▶ What the task asks
Leaving out the images, return the data below exactly as it is written.
╔══
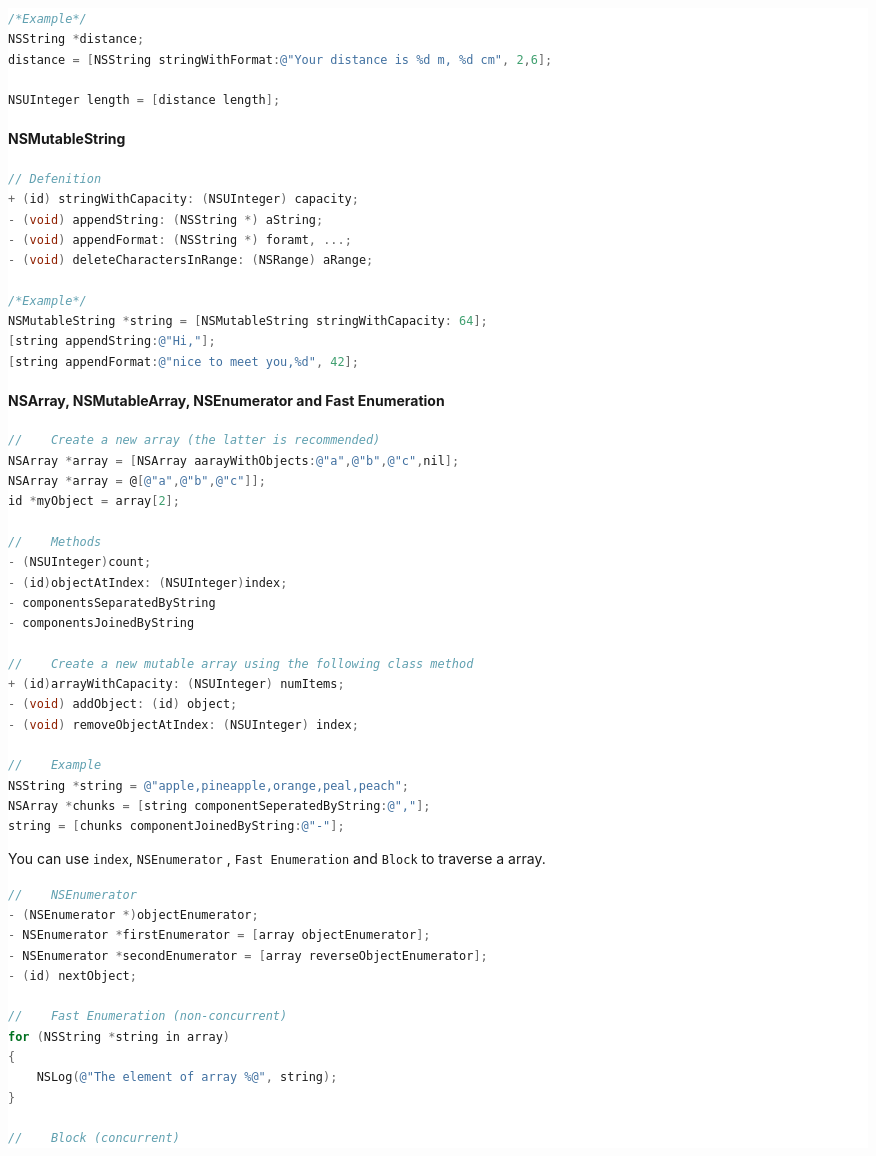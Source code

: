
   ```objective-c
  /*Example*/
  NSString *distance;
  distance = [NSString stringWithFormat:@"Your distance is %d m, %d cm", 2,6];
  
  NSUInteger length = [distance length];
  ```

  #### NSMutableString

  ```objective-c
  // Defenition
  + (id) stringWithCapacity: (NSUInteger) capacity;
  - (void) appendString: (NSString *) aString;
  - (void) appendFormat: (NSString *) foramt, ...;
  - (void) deleteCharactersInRange: (NSRange) aRange;
  
  /*Example*/
  NSMutableString *string = [NSMutableString stringWithCapacity: 64];
  [string appendString:@"Hi,"];
  [string appendFormat:@"nice to meet you,%d", 42];
  
  ```

  

  #### NSArray, NSMutableArray, NSEnumerator and Fast Enumeration

  ```objective-c
  //	Create a new array (the latter is recommended)
  NSArray *array = [NSArray aarayWithObjects:@"a",@"b",@"c",nil];
  NSArray *array = @[@"a",@"b",@"c"]];
  id *myObject = array[2];
  
  //	Methods
  - (NSUInteger)count;
  - (id)objectAtIndex: (NSUInteger)index;
  - componentsSeparatedByString
  - componentsJoinedByString
      
  //	Create a new mutable array using the following class method
  + (id)arrayWithCapacity: (NSUInteger) numItems;
  - (void) addObject: (id) object;
  - (void) removeObjectAtIndex: (NSUInteger) index;
      
  //	Example
  NSString *string = @"apple,pineapple,orange,peal,peach";
  NSArray *chunks = [string componentSeperatedByString:@","];
  string = [chunks componentJoinedByString:@"-"];
  ```

  You can use `index`, `NSEnumerator` , `Fast Enumeration` and `Block` to  traverse a array.

  ```objective-c
  //	NSEnumerator
  - (NSEnumerator *)objectEnumerator;
  - NSEnumerator *firstEnumerator = [array objectEnumerator];
  - NSEnumerator *secondEnumerator = [array reverseObjectEnumerator];
  - (id) nextObject;
  
  //	Fast Enumeration (non-concurrent)
  for (NSString *string in array)
  {
      NSLog(@"The element of array %@", string);
  }
  
  //	Block (concurrent)
  ```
╚══
▶ Final answer
Source code

:
   ```objective-c
  /*Example*/
  NSString *distance;
  distance = [NSString stringWithFormat:@"Your distance is %d m, %d cm", 2,6];
  
  NSUInteger length = [distance length];
  ```

  #### NSMutableString

  ```objective-c
  // Defenition
  + (id) stringWithCapacity: (NSUInteger) capacity;
  - (void) appendString: (NSString *) aString;
  - (void) appendFormat: (NSString *) foramt, ...;
  - (void) deleteCharactersInRange: (NSRange) aRange;
  
  /*Example*/
  NSMutableString *string = [NSMutableString stringWithCapacity: 64];
  [string appendString:@"Hi,"];
  [string appendFormat:@"nice to meet you,%d", 42];
  
  ```

  

  #### NSArray, NSMutableArray, NSEnumerator and Fast Enumeration

  ```objective-c
  //	Create a new array (the latter is recommended)
  NSArray *array = [NSArray aarayWithObjects:@"a",@"b",@"c",nil];
  NSArray *array = @[@"a",@"b",@"c"]];
  id *myObject = array[2];
  
  //	Methods
  - (NSUInteger)count;
  - (id)objectAtIndex: (NSUInteger)index;
  - componentsSeparatedByString
  - componentsJoinedByString
      
  //	Create a new mutable array using the following class method
  + (id)arrayWithCapacity: (NSUInteger) numItems;
  - (void) addObject: (id) object;
  - (void) removeObjectAtIndex: (NSUInteger) index;
      
  //	Example
  NSString *string = @"apple,pineapple,orange,peal,peach";
  NSArray *chunks = [string componentSeperatedByString:@","];
  string = [chunks componentJoinedByString:@"-"];
  ```

  You can use `index`, `NSEnumerator` , `Fast Enumeration` and `Block` to  traverse a array.

  ```objective-c
  //	NSEnumerator
  - (NSEnumerator *)objectEnumerator;
  - NSEnumerator *firstEnumerator = [array objectEnumerator];
  - NSEnumerator *secondEnumerator = [array reverseObjectEnumerator];
  - (id) nextObject;
  
  //	Fast Enumeration (non-concurrent)
  for (NSString *string in array)
  {
      NSLog(@"The element of array %@", string);
  }
  
  //	Block (concurrent)
  ```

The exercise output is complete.